Burnout can be a real challenge for PhD researchers.  The intense pressure to produce high-quality research often leads to a relentless work schedule that can take a toll on mental and physical health. The academic environment often fosters a culture where long hours and personal sacrifices are normalized, making it difficult for researchers to maintain a healthy work-life balance.

One major contributing factor to burnout in PhD researchers is the inherent uncertainty and prolonged nature of doctoral studies. Unlike more structured educational programmes, the PhD journey is often marked by an unpredictable timeline; ambiguous milestones; and the constant need to navigate complex research problems. This can create a persistent sense of anxiety and self-doubt, exacerbated by the competitive nature of academia where researchers may feel pressured to outperform their peers.

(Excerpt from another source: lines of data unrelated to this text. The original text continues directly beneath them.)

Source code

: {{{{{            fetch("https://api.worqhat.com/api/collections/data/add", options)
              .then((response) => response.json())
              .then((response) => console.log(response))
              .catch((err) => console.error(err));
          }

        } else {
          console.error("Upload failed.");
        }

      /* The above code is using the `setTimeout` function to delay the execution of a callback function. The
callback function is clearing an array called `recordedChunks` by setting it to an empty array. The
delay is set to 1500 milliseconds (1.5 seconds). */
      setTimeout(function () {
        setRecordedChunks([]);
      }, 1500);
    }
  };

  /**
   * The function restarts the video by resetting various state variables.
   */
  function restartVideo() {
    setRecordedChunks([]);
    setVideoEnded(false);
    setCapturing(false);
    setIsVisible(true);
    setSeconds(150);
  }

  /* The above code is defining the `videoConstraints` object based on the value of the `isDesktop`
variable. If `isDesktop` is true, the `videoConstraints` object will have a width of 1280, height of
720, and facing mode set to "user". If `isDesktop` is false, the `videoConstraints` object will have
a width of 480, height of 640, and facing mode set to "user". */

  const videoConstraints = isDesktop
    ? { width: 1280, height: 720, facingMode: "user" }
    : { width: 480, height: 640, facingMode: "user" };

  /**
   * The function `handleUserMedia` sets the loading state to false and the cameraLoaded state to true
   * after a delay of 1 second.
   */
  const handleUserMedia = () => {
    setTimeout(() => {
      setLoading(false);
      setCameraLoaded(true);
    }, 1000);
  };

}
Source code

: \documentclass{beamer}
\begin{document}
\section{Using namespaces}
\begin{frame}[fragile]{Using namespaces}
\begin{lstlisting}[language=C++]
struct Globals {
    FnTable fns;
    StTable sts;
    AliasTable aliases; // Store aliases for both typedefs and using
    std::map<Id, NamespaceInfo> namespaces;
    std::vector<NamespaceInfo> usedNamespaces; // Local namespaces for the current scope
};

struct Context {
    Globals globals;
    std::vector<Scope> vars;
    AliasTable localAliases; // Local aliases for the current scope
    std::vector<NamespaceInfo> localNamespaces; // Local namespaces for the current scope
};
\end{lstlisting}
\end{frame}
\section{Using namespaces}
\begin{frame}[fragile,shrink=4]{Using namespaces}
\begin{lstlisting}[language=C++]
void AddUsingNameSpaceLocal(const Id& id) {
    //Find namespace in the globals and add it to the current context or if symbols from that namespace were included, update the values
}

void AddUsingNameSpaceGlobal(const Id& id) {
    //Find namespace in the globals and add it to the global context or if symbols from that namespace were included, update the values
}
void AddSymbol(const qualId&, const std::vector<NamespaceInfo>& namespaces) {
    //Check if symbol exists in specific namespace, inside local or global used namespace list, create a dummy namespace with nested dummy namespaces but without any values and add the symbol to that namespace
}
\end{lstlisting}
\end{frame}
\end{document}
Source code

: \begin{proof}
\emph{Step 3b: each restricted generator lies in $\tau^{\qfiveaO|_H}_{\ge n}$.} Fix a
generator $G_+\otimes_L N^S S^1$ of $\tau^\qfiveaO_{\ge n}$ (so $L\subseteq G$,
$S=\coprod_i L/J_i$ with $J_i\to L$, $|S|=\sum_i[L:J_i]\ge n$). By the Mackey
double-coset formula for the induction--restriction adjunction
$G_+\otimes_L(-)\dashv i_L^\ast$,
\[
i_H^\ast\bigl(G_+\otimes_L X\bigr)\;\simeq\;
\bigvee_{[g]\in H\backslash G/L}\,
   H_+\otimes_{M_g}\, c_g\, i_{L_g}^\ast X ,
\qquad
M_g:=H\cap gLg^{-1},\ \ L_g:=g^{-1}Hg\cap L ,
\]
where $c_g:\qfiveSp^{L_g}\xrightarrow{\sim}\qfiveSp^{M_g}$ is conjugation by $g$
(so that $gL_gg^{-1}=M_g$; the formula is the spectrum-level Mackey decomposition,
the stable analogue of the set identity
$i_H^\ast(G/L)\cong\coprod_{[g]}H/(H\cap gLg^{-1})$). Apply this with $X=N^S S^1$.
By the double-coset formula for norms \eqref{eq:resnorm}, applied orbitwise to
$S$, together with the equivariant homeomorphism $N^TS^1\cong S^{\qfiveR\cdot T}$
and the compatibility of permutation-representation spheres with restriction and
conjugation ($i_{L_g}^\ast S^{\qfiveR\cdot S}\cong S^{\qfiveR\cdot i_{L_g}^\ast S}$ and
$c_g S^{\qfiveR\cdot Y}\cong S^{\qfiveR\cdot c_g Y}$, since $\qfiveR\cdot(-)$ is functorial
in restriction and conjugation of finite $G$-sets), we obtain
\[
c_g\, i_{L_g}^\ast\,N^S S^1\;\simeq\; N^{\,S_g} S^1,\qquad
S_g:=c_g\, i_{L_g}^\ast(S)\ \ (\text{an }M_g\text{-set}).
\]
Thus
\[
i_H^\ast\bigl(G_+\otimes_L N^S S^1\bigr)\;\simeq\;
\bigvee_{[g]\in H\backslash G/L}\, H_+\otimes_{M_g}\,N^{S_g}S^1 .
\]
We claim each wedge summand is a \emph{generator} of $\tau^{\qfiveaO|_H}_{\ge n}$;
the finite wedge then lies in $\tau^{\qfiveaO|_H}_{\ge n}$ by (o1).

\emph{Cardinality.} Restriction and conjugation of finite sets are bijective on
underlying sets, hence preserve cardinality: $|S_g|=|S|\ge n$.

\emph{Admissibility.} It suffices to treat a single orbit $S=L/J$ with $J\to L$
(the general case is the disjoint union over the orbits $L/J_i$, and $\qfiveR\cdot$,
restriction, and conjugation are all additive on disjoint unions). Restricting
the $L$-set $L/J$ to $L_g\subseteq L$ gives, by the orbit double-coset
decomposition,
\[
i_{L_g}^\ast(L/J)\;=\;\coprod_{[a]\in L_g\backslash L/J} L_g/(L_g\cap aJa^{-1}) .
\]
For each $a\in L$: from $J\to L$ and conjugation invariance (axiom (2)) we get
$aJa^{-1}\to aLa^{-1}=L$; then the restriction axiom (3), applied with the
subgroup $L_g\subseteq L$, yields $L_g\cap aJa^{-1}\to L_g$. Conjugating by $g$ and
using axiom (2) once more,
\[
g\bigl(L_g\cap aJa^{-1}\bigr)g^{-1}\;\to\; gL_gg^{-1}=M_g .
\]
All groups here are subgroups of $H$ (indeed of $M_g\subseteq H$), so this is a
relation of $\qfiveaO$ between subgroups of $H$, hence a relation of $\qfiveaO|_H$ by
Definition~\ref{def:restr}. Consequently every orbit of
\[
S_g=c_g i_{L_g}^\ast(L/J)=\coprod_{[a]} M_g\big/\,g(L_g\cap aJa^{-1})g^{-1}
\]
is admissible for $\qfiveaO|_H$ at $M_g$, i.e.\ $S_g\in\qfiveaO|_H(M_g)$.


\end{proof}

It is important to recognise the structural elements of burnout and, as a community, we should continue to agitate for culture change.  I do not want to posit burnout as the responsibility of the individual but I do want to encourage you to do what you can to look after yourself in difficult circumstances.  Once you are in a state of burnout it can be very difficult to get out of it so it is important to attend to the warning signs – as well a coping strategies.  There is a range of useful information on this topic – including Mental Health Uk’s website:   https://mentalhealth-uk.org/burnout/

In this month’s PhD Book Club we will be discussing ‘Burnout: Solve Your Stress Cycle’ by Emily and Ameila Nagoski.  The book unpacks the nature of burnout and suggests techniques for dealing with it.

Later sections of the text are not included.